■ REQUIRED WORK: Could you write out the opening lines of the data, word for word, stopping after the line that contains "[Babel](https://babeljs.io/) for Fast Refresh"?

:: SUPPLIED MATERIAL

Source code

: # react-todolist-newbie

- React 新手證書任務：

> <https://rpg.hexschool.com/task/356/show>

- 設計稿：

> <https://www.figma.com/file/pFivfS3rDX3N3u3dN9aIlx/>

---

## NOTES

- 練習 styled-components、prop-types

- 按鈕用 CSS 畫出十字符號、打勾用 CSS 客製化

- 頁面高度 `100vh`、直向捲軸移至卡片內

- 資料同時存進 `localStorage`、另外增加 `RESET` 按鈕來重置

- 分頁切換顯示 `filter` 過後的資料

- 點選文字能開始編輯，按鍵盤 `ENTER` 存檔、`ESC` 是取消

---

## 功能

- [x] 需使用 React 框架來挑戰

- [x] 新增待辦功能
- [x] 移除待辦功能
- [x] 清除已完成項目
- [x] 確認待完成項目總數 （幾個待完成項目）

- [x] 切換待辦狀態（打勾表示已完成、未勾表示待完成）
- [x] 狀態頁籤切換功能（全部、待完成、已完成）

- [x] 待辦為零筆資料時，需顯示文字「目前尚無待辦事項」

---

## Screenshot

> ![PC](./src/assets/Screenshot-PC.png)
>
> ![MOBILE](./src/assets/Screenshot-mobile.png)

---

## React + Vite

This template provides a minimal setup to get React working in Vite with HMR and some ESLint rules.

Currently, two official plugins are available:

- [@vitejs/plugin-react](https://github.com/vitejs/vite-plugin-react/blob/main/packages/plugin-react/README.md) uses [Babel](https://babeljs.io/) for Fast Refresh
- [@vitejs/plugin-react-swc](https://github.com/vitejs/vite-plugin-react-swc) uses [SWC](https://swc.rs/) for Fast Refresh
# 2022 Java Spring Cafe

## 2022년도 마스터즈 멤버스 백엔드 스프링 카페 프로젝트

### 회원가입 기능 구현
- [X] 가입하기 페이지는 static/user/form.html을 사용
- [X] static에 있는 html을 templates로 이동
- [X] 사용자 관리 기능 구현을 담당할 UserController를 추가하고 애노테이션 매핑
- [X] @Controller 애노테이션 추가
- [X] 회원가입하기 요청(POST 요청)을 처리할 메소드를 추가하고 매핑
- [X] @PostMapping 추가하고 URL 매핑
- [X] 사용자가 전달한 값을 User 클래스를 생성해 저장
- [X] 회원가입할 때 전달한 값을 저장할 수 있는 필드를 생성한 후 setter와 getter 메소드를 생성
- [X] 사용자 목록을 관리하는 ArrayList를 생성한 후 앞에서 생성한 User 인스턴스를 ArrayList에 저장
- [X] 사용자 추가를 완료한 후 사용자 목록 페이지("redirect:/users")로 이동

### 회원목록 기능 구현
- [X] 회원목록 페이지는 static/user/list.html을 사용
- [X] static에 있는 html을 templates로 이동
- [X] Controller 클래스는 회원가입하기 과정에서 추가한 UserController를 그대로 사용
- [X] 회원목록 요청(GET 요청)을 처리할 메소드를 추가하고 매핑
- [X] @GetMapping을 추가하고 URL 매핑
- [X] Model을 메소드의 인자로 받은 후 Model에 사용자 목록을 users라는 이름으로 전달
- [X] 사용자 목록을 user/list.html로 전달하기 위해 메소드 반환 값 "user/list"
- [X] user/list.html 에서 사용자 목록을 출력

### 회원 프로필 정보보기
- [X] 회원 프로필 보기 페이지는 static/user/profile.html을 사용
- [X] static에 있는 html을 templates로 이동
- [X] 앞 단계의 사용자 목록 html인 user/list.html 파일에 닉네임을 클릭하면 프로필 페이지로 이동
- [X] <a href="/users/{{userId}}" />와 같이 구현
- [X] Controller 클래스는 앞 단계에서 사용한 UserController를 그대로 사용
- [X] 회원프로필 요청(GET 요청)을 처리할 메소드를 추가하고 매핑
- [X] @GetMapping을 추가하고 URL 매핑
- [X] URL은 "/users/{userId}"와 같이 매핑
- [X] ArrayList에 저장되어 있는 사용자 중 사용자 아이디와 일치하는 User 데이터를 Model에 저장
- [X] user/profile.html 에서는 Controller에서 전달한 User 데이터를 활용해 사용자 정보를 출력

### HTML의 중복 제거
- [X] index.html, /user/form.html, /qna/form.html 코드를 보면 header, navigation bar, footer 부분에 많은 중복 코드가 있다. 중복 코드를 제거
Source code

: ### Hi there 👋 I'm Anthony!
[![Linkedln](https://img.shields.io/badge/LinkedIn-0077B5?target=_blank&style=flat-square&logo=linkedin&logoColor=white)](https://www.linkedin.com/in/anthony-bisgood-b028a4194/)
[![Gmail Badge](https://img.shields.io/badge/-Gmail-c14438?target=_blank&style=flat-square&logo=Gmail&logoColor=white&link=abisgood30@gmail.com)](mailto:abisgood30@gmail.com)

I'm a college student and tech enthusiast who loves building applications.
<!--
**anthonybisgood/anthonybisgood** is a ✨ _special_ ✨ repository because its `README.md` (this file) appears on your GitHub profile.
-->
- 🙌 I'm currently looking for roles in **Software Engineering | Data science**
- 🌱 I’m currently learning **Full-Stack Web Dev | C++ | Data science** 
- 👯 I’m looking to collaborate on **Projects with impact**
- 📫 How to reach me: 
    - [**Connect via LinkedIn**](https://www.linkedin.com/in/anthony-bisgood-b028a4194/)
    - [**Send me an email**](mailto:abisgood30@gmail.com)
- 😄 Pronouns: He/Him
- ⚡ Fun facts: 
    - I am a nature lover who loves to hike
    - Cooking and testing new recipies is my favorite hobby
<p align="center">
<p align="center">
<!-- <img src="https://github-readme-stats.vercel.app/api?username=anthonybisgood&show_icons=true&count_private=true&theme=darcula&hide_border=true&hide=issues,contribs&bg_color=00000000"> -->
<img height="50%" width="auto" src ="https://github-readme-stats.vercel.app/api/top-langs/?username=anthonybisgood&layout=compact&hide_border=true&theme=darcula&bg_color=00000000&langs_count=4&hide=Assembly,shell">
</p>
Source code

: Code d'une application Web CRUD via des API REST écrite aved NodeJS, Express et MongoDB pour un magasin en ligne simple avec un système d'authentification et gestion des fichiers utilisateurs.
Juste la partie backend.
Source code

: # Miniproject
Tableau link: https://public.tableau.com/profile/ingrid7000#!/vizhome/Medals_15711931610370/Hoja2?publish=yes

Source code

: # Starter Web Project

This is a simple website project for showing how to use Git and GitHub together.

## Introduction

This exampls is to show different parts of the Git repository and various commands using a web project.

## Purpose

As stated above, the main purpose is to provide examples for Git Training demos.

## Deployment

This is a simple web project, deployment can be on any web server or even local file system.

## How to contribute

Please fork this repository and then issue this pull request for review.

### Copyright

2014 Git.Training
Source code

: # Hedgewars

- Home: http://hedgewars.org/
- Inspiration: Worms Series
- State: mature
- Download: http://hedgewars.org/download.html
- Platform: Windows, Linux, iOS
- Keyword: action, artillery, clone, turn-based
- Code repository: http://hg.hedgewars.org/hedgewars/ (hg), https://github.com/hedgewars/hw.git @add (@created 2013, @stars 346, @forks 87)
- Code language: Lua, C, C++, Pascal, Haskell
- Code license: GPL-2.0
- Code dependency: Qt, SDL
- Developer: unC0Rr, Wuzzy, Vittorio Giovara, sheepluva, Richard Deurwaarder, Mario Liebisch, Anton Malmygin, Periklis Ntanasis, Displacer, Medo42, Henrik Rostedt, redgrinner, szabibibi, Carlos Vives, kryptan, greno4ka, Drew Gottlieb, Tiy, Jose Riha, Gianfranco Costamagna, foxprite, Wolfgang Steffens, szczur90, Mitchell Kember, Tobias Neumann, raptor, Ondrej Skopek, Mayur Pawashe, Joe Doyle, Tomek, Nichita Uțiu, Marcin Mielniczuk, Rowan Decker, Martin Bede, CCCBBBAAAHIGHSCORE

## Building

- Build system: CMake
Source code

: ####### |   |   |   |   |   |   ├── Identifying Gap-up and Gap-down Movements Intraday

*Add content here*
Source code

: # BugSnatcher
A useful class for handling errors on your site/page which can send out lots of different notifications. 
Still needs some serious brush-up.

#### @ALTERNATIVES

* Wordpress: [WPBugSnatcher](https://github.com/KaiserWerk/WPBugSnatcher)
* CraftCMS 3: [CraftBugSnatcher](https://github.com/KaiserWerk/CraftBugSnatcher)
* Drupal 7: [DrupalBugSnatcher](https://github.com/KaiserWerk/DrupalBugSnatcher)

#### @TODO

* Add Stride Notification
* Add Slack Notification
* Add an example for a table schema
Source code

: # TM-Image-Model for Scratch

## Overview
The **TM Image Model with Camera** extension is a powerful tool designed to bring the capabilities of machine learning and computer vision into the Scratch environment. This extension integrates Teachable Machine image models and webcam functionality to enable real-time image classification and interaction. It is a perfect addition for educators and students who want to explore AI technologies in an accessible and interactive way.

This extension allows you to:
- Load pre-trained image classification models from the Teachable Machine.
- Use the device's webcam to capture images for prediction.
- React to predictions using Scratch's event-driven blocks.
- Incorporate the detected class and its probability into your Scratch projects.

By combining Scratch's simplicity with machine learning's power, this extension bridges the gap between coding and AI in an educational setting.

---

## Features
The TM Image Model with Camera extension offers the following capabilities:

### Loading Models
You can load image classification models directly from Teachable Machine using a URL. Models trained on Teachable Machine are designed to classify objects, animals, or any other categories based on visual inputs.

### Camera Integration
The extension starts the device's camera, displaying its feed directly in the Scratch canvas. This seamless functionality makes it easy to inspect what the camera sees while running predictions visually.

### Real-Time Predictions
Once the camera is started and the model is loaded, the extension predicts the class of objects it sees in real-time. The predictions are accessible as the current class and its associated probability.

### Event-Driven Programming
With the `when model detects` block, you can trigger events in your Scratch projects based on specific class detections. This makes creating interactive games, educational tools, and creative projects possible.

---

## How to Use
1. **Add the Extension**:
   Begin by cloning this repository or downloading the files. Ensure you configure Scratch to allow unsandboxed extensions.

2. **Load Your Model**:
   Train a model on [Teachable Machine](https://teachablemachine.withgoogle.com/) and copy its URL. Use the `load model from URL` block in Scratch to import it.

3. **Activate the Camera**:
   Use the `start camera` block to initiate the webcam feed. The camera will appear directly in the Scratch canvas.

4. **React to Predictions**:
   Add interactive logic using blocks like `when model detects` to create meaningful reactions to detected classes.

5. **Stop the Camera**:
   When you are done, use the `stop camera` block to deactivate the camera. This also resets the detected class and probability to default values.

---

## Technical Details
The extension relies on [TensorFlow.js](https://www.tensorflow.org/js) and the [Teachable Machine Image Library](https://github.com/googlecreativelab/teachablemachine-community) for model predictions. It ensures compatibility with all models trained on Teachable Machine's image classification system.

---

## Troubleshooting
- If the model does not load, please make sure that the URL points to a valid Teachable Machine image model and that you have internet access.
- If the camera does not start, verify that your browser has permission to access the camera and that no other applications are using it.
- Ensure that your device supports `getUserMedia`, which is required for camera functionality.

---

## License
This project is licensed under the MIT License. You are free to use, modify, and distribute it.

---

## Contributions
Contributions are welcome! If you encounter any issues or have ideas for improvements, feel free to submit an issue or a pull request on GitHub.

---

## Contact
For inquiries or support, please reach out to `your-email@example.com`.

::::

■ RESULT OF THE TASK:
Source code

: # react-todolist-newbie

- React 新手證書任務：

> <https://rpg.hexschool.com/task/356/show>

- 設計稿：

> <https://www.figma.com/file/pFivfS3rDX3N3u3dN9aIlx/>

---

## NOTES

- 練習 styled-components、prop-types

- 按鈕用 CSS 畫出十字符號、打勾用 CSS 客製化

- 頁面高度 `100vh`、直向捲軸移至卡片內

- 資料同時存進 `localStorage`、另外增加 `RESET` 按鈕來重置

- 分頁切換顯示 `filter` 過後的資料

- 點選文字能開始編輯，按鍵盤 `ENTER` 存檔、`ESC` 是取消

---

## 功能

- [x] 需使用 React 框架來挑戰

- [x] 新增待辦功能
- [x] 移除待辦功能
- [x] 清除已完成項目
- [x] 確認待完成項目總數 （幾個待完成項目）

- [x] 切換待辦狀態（打勾表示已完成、未勾表示待完成）
- [x] 狀態頁籤切換功能（全部、待完成、已完成）

- [x] 待辦為零筆資料時，需顯示文字「目前尚無待辦事項」

---

## Screenshot

> ![PC](./src/assets/Screenshot-PC.png)
>
> ![MOBILE](./src/assets/Screenshot-mobile.png)

---

## React + Vite

This template provides a minimal setup to get React working in Vite with HMR and some ESLint rules.

Currently, two official plugins are available:

- [@vitejs/plugin-react](https://github.com/vitejs/vite-plugin-react/blob/main/packages/plugin-react/README.md) uses [Babel](https://babeljs.io/) for Fast Refresh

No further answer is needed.